3. The flue. It connects to a power-vent. Never thought of it as being too small, shouldn't a power vent be able to pull out all of that nasty CO?
4. Replace it and go hot water. After spending $6,000 on the brand new steam boiler, and refurbishing a dozen old steam radiators, and having already installed new drywall on the walls that were opened in summer renovations, I don't think we will be going with hot water until I am a Dead Man myself.
5. Our location. Old Mission, Michigan. Near Traverse City, which is about four hours northwes of Detroit or about two hours north of Grand Rapids.
6. The insulation. Yes, that was basically a styrofoam insluation tube that I installed.

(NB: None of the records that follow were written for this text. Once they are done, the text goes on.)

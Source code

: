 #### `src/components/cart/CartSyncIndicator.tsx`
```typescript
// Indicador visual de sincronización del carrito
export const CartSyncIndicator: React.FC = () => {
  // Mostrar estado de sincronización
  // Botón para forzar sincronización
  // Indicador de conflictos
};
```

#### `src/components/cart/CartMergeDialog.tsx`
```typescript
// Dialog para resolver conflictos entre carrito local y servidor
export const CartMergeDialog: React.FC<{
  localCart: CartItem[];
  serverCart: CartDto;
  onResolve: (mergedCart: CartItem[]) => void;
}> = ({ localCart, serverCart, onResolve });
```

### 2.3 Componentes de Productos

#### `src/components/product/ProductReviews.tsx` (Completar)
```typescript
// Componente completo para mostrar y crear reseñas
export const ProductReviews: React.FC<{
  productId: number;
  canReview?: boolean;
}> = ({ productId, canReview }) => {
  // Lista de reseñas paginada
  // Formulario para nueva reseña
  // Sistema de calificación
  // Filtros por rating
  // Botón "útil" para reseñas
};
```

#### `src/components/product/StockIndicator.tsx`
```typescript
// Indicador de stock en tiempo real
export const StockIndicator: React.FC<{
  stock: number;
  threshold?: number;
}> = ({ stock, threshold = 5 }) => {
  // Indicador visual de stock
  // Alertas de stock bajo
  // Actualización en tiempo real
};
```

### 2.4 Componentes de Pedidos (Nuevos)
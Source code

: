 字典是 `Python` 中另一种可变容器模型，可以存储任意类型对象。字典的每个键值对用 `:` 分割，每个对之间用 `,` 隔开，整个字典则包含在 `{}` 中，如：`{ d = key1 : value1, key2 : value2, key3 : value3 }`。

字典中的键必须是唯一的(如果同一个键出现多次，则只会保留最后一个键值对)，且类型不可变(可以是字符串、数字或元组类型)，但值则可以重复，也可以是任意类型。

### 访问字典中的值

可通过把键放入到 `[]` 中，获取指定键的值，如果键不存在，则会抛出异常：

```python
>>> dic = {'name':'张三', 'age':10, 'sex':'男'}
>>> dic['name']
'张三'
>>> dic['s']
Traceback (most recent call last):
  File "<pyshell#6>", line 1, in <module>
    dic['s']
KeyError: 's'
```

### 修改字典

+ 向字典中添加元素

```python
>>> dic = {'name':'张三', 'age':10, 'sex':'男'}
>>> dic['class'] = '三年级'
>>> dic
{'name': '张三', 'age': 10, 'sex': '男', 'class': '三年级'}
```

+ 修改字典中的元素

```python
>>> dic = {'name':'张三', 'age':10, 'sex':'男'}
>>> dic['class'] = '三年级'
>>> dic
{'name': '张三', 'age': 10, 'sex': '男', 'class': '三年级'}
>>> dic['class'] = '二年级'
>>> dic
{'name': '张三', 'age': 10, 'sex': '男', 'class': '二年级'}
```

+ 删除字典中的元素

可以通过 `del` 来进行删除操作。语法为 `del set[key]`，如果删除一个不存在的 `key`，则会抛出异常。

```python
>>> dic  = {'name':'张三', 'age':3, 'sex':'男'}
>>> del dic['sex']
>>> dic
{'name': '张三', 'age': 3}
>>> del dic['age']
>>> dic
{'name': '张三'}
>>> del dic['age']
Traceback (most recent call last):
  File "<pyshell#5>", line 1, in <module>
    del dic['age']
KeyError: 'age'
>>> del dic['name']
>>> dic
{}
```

The old "steam guy" at the plumbing supply store who ordered me two new steam valves reccomended it to me, said it wouldn't melt. I purchased one piece to try it, and although I can't say it actually melts, there is no way that stuff could ever hold up for an extended period of time. Like a week or more... I'm ordering fiberglass today.
7. That last picture. Yeah, and to think my modeling career never took off! Jeez!
8. Supply T between the risers. I notice my instructionmanual says never to put the supply T between the risers. My supply T is between the risers, isn't it?
I'll ask my contractor to take a look at all of the comments. He'll be back out soon to hook up one last radiator. Don't be afraid to leave any parting thoughts about all of this, I can't have too much information at this point.
Oh, and about that steam valve as a prize... Since more than one person had the correct answer, the prize will have to be awared by the first person to visit my house and help out. It is in Old Mission, Michigan, directly across the street from the Old Mission General Store. Lovely area, worth the drive, and we'll even throw in a free cherry pie if you're interested. Thanks, everyone!
Marcus0 -
Marcus,
As a homeowner myself I will give you 1 piece of advice on this. Listen to what these guys tell you, they are the best of the best. Even if you end up having to pay to get this fixed do it! Better to spend some additional money now then to have to spend the 6K again in a couple of years. Follow the advice from the pros on the Wall and you will have the most comfortable house in the neighborhood.
Bryan0 -
Some possible good news
Although you didn't say a brand if the power vent is a Field or Tjurnland and is wired in correctly the vent pipe may be sized correctly. Find the instructions with the power venter and read them in comparison to the boiler input in BTU, remember that the power vent needs to be locked into the burner, probably the vent damper needs to open first then start the power vent then when that proves the burner. A little bad news, the way it's piped now the force of heated header expansion is on the side sections of the boiler rather than on a side thrust of a threaded joint, this must be fixed along with all the rest. The steamhead Fig 5 is a minimum, just picture your 2 supply mains after both the boiler supplys from the header.0 -
One more thought
The water hammer can and does sometimes damage the internal parts of air vents. You mentioned replacing them for size perposes, but you may reconsider even if the size is ok. At least inspection may help after all the other stuff is taken care of!0 -
If that is power vented...
you need to get rid of the flue damper as it will cause a tremendous strain on the powerventer in the post purge mode with the damper closed. Also, I believe that the flue pipe should be full sized to the power ventor and then reduced at the power ventor connection. Double check the instrutions for the ventor kit.0 -
Never time to do it...right
ALWAYS TIME TO DO IT TWICE... Sorry to see your new steamer abused like that Marcus. Looks like it's time to get out the installation instructions and FOLLOW THEM. Good Luck and post pics. of the resurrection...Scott G.0 -
Marcus
Try this drawing and see if it helps.
I see multiple problems on your job. Number one is the way the the risers to the house come between the two risers off the boiler. The steam is coming out of the boiler from two pipes and banging into each other. Also the equaliser piping is wrong. Your hartford loop on the returns is wrong also.